As a traditional safe-have asset, gold typically rallies during periods of heightened economic risk, but in recent years gold's behavior has befuddled many analysts. Over the course of the over two-week U.S. government shutdown, for example, gold has fallen 3.35 percent.
"As the world becomes more virtual, the value of a physical commodity as a store of value or hedge against turmoil is falling," said Scott Nations, president and CEO of NationsShares, told CNBC Asia's Squawk Box.
(Read more: The odd reason why gold rose on the Senate deal)
"Here in the U.S., volatility indices like the VIX are now really where people are looking if they want some sort of 'Armageddon trade,'" said Nations.
The Chicago Board Options Exchange (CBOE) Volatility Index - also known as the fear index - shows the market's expectations for stock market volatility over the next 30 days. Traders buy the VIX when they expect a period of short-term volatility, and make profits when these expectations are realized. The VIX, which has an inverse correlation with the S&P 500, is often viewed as an effective hedge against falling stock prices.
On October 8 the VIX spiked from 13 to near 21 amid heightened fear of the rising risk of a U.S. debt default, but was still well off highs of 43 at the time of the last U.S. debt ceiling drama in August to September 2011 and highs of near 60 in October 2008. On Thursday it had fallen back to 14.71 as news of a deal in Washington to end the government shutdown and avert a debt default, settled market anxiety.
According to Nations, a recent influx in the volume of VIX trades has demonstrated how investors have flocked to these types of volatility instruments as hedging tools.

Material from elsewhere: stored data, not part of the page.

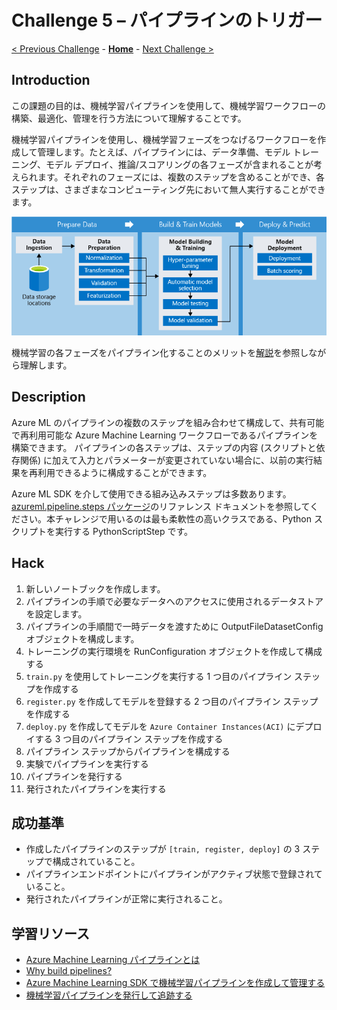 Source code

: # Challenge 5 – パイプラインのトリガー

[< Previous Challenge](./Challenge-04.md) - **[Home](./README.md)** - [Next Challenge >](./Challenge-06.md)

## Introduction

この課題の目的は、機械学習パイプラインを使用して、機械学習ワークフローの構築、最適化、管理を行う方法について理解することです。

機械学習パイプラインを使用し、機械学習フェーズをつなげるワークフローを作成して管理します。たとえば、パイプラインには、データ準備、モデル トレーニング、モデル デプロイ、推論/スコアリングの各フェーズが含まれることが考えられます。それぞれのフェーズには、複数のステップを含めることができ、各ステップは、さまざまなコンピューティング先において無人実行することができます。

![aml-pipelines-concept](./images/004.png)

機械学習の各フェーズをパイプライン化することのメリットを[解説](https://docs.microsoft.com/ja-jp/azure/machine-learning/concept-ml-pipelines#key-advantages)を参照しながら理解します。

## Description

Azure ML のパイプラインの複数のステップを組み合わせて構成して、共有可能で再利用可能な Azure Machine Learning ワークフローであるパイプラインを構築できます。 パイプラインの各ステップは、ステップの内容 (スクリプトと依存関係) に加えて入力とパラメーターが変更されていない場合に、以前の実行結果を再利用できるように構成することができます。

Azure ML SDK を介して使用できる組み込みステップは多数あります。[azureml.pipeline.steps パッケージ](https://docs.microsoft.com/ja-JP/python/api/azureml-pipeline-steps/azureml.pipeline.steps?view=azure-ml-py)のリファレンス ドキュメントを参照してください。本チャレンジで用いるのは最も柔軟性の高いクラスである、Python スクリプトを実行する PythonScriptStep です。

## Hack

1. 新しいノートブックを作成します。
1. パイプラインの手順で必要なデータへのアクセスに使用されるデータストアを設定します。
1. パイプラインの手順間で一時データを渡すために OutputFileDatasetConfig オブジェクトを構成します。
1. トレーニングの実行環境を RunConfiguration オブジェクトを作成して構成する
1. `train.py` を使用してトレーニングを実行する 1 つ目のパイプライン ステップを作成する
1. `register.py` を作成してモデルを登録する 2 つ目のパイプライン ステップを作成する
1. `deploy.py` を作成してモデルを `Azure Container Instances(ACI)` にデプロイする 3 つ目のパイプライン ステップを作成する
1. パイプライン ステップからパイプラインを構成する
1. 実験でパイプラインを実行する
1. パイプラインを発行する
1. 発行されたパイプラインを実行する

## 成功基準
- 作成したパイプラインのステップが `[train, register, deploy]` の 3 ステップで構成されていること。
- パイプラインエンドポイントにパイプラインがアクティブ状態で登録されていること。
- 発行されたパイプラインが正常に実行されること。


## 学習リソース
 - [Azure Machine Learning パイプラインとは](https://docs.microsoft.com/ja-jp/azure/machine-learning/concept-ml-pipelines)
 - [Why build pipelines?](https://github.com/Azure/MachineLearningNotebooks/tree/master/how-to-use-azureml/machine-learning-pipelines#why-build-pipelines)
 - [Azure Machine Learning SDK で機械学習パイプラインを作成して管理する](https://docs.microsoft.com/ja-jp/azure/machine-learning/how-to-create-machine-learning-pipelines)
 - [機械学習パイプラインを発行して追跡する](https://docs.microsoft.com/ja-jp/azure/machine-learning/how-to-deploy-pipelines)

(Read more: What happens to gold if debt deadline is breached?)
"On October 8, 1.78 million VIX options traded... And 1.24 million VIX options traded [Wednesday] versus a 30-day average of 600,000 as the likelihood of a deal started people closing their VIX hedges," he added.
Vishnu Varathan, senior economist at Mizhuo Bank said he was also losing faith in gold's value as a safe haven, but was unsure whether volatility indices like the VIX could offer a viable replacement as protection against global economic risk.
"By definition, an asset with a speculative element cannot be an unadulterated safe haven, especially if that speculation is positively correlated to risk appetite," said Varathan, referring to gold.
However, Varathan found fault with the idea of a VIX as a universal "safe haven" play because in his view the trading tool is too narrowly linked to the S&P 500.
"If something happens in emerging markets, there is a chance that it does not necessarily affect the VIX, so it's a less precise measure and may not be the best indicator [of global risk sentiment]," said Varathan, who also pointed out that the VIX spike during times of heightened euro zone risk in recent years, such as the Cyprus banking crisis in March this year, was more muted.
(Read more: This gold chart is ugly: expert)
Meanwhile, other analysts told CNBC gold was still demonstrating characteristics of a safe-haven trade.
"A lot of people talk about how gold is not acting like a safe haven. Gold bulls argue that if you look at gold two years ago [at the time of the last debt ceiling crisis in 2011], it skyrocketed to $1,900 [per ounce]. The difference is people were fearful then and are not now," said Matt Grossman, senior equity strategist at T3Live.com.